◆ **ASSIGNMENT**
Please go line by line through the material and copy each one containing the word "Total".

◆ **DATA SECTION**
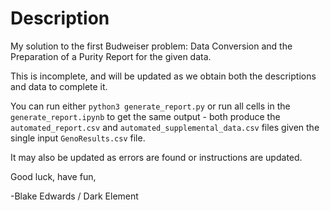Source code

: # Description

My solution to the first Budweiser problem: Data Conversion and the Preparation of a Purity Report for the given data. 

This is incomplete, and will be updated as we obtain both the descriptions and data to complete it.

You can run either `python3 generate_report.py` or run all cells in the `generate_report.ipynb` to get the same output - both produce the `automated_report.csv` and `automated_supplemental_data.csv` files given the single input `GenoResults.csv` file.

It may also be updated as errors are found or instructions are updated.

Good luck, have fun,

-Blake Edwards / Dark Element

==

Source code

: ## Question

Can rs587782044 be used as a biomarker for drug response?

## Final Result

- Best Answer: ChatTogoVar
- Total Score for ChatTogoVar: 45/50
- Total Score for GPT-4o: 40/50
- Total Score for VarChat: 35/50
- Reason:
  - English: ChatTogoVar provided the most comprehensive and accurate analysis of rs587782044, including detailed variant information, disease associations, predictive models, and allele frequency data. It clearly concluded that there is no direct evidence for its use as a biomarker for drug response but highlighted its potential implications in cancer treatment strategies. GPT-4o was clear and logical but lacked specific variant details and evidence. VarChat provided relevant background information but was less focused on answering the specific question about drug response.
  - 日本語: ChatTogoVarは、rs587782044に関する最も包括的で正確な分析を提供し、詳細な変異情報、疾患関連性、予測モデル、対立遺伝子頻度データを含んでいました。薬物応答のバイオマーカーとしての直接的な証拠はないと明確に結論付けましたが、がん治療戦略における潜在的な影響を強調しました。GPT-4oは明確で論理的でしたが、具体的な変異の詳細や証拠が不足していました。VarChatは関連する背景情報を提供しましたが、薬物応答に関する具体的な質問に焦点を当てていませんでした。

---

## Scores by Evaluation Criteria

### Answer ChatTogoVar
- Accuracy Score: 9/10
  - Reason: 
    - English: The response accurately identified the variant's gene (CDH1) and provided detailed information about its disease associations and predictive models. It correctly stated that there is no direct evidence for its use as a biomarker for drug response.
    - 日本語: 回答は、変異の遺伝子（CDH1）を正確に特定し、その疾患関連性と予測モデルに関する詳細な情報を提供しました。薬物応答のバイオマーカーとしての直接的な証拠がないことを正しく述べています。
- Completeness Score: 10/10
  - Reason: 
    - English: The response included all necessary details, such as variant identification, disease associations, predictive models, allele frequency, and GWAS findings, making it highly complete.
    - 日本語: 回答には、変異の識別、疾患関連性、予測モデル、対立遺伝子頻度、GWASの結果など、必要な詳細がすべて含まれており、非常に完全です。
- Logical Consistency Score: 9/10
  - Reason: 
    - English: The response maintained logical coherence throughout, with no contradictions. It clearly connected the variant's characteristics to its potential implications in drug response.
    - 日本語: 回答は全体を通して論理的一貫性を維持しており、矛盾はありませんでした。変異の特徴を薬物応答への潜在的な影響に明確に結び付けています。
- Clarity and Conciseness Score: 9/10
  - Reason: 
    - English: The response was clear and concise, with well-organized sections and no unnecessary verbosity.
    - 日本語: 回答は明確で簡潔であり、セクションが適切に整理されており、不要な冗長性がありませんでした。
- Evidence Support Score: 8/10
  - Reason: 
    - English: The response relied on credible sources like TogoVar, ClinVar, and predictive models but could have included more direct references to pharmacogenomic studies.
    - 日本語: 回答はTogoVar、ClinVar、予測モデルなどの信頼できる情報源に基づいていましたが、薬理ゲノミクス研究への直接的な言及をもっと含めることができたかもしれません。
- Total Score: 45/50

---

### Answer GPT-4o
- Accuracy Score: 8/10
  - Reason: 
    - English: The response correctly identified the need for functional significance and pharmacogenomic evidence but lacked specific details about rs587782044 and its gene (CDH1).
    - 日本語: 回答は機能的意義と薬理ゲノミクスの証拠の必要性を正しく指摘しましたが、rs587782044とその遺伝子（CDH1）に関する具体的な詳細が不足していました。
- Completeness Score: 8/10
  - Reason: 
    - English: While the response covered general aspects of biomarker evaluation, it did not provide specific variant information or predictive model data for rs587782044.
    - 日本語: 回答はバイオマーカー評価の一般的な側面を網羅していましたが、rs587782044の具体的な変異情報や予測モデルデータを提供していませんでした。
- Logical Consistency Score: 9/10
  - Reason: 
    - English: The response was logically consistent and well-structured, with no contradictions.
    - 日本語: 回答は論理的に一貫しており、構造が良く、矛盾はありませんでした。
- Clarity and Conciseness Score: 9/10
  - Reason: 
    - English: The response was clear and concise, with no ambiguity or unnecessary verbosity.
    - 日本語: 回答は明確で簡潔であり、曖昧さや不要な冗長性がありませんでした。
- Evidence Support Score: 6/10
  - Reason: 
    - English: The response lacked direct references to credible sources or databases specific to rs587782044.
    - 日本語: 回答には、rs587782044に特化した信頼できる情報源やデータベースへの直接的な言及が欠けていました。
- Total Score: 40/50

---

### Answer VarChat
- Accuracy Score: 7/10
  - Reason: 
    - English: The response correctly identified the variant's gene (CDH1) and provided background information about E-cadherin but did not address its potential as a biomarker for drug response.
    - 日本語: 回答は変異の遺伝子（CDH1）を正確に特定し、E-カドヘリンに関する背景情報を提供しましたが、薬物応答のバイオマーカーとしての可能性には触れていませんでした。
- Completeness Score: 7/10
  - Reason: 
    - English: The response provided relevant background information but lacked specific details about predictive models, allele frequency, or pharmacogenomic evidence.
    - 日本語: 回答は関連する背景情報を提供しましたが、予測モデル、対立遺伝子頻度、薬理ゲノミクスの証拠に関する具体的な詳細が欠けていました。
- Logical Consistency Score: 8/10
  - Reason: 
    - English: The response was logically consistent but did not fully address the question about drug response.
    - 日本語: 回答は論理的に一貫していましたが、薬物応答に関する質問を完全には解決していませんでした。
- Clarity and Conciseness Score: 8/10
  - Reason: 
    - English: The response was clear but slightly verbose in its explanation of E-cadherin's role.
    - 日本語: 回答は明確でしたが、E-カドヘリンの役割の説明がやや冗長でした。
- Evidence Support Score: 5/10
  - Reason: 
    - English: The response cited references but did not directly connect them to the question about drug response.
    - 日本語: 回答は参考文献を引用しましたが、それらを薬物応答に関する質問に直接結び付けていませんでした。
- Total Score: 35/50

◆ **ANSWER SECTION**
- Total Score for ChatTogoVar: 45/50
- Total Score for GPT-4o: 40/50
- Total Score for VarChat: 35/50
- Total Score: 45/50
- Total Score: 40/50
- Total Score: 35/50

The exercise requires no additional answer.